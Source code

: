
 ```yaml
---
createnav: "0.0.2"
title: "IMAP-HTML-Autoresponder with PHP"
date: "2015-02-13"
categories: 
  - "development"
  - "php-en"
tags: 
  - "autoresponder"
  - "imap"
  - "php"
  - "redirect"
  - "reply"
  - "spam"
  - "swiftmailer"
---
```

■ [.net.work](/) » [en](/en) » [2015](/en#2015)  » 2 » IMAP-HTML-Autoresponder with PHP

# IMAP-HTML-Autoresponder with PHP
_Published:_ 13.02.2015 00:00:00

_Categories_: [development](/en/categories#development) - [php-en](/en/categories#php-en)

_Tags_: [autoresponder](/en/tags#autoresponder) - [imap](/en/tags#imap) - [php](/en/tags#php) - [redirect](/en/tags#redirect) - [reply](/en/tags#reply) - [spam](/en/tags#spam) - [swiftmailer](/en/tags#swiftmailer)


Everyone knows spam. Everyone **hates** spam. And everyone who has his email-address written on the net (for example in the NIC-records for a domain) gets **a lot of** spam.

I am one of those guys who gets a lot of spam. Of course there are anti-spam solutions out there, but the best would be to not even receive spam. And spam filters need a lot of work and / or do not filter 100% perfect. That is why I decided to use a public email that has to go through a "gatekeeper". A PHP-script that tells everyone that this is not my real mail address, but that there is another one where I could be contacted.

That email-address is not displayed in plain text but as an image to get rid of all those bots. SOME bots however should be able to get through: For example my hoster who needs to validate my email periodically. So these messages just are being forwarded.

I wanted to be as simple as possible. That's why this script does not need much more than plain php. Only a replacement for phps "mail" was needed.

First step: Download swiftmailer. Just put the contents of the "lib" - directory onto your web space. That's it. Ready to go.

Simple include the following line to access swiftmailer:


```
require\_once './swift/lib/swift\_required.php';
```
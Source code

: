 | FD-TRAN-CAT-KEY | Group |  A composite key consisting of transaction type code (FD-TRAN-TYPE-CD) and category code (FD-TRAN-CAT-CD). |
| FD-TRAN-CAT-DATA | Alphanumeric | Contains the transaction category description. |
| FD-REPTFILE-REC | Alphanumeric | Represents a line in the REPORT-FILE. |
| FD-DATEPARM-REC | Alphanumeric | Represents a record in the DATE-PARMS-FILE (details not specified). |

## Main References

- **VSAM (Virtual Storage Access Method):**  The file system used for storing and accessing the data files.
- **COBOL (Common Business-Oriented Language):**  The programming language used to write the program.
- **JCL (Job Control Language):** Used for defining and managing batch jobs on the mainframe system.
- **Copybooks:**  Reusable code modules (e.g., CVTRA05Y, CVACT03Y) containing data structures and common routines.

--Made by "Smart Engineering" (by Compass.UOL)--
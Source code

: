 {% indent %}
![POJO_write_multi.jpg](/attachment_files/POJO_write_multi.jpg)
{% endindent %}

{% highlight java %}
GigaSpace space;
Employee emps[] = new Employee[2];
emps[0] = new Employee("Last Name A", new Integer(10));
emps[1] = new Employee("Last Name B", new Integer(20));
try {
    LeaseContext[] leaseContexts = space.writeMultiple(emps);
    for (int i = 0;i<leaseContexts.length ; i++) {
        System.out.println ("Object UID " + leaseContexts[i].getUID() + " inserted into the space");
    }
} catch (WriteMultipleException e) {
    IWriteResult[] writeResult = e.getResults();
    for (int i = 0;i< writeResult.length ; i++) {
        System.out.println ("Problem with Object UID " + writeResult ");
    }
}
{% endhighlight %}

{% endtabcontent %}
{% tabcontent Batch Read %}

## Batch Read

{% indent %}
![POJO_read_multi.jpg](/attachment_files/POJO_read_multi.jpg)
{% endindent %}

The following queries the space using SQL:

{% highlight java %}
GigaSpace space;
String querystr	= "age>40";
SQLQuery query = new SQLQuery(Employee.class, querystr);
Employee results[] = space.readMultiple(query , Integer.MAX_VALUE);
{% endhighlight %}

========================================

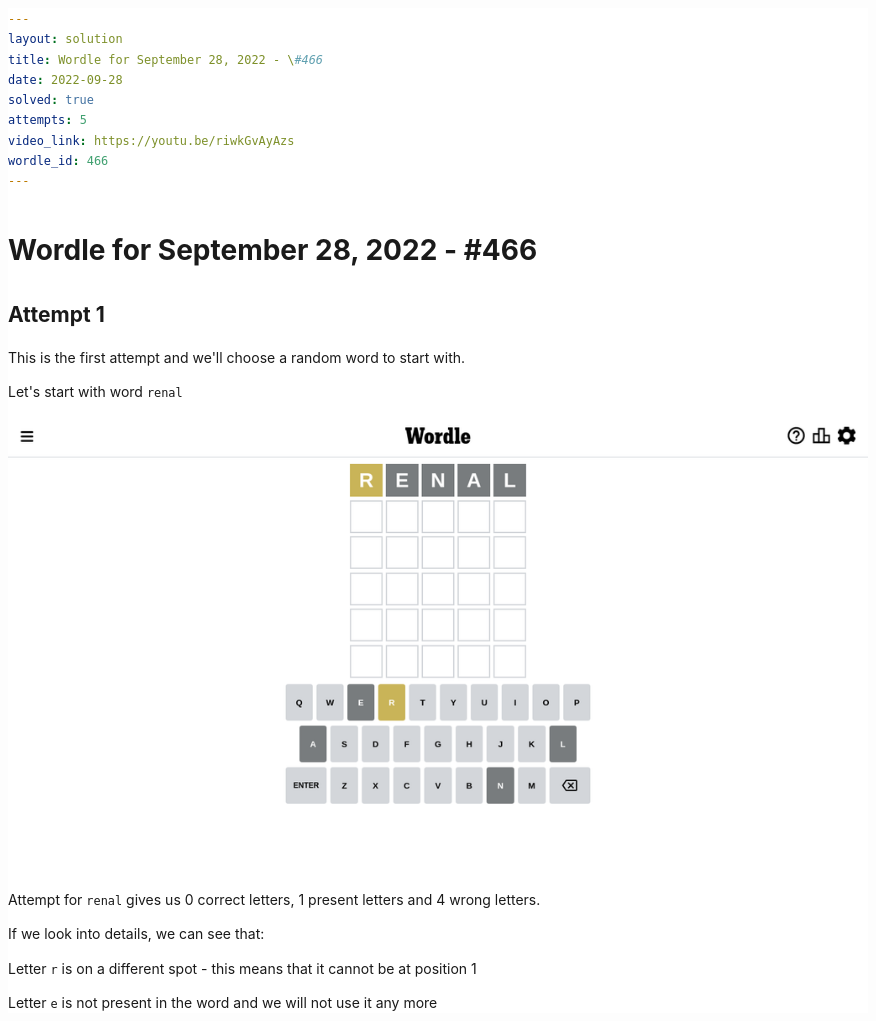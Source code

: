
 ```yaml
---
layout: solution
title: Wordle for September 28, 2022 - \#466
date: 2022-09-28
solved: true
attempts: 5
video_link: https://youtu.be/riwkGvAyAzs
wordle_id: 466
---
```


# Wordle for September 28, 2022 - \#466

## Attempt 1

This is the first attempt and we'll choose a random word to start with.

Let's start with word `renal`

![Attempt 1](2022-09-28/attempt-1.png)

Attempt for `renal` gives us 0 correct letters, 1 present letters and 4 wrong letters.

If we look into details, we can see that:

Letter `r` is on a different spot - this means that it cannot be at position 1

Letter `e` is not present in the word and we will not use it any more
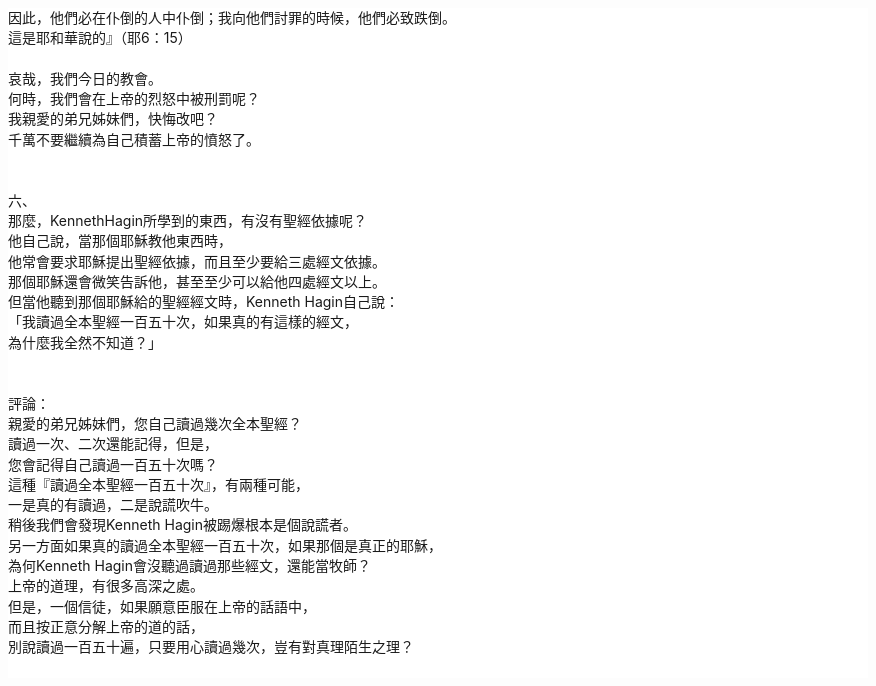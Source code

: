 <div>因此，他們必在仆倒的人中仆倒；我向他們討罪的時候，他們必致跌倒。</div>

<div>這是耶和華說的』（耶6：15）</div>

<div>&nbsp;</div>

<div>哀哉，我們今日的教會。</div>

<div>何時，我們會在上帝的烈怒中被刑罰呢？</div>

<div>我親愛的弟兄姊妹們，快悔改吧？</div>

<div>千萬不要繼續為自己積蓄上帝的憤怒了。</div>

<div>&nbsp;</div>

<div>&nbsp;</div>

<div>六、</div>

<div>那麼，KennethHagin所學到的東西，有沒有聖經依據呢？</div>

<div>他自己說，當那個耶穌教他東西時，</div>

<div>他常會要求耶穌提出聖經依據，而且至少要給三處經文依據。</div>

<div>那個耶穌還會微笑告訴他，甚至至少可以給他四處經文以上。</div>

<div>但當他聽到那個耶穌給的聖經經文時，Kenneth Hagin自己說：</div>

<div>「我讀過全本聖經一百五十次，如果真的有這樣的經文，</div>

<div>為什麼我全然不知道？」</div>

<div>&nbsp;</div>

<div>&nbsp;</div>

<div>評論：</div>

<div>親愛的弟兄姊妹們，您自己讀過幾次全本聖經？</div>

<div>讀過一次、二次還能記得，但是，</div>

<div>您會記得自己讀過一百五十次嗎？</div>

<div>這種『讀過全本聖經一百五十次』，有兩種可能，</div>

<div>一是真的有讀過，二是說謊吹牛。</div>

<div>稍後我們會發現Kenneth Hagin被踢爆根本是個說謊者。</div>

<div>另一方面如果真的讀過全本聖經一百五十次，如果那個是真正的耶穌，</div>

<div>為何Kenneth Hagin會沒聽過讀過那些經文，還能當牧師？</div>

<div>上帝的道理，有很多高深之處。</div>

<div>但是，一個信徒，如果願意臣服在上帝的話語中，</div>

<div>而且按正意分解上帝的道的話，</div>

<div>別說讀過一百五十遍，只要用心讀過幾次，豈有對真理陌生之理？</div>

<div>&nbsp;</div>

========================================

[WHAT THE TASK ASKS]: How many lines of the entries above include the word "renal"? Reply with the number alone.

[EXPECTED ANSWER]: 2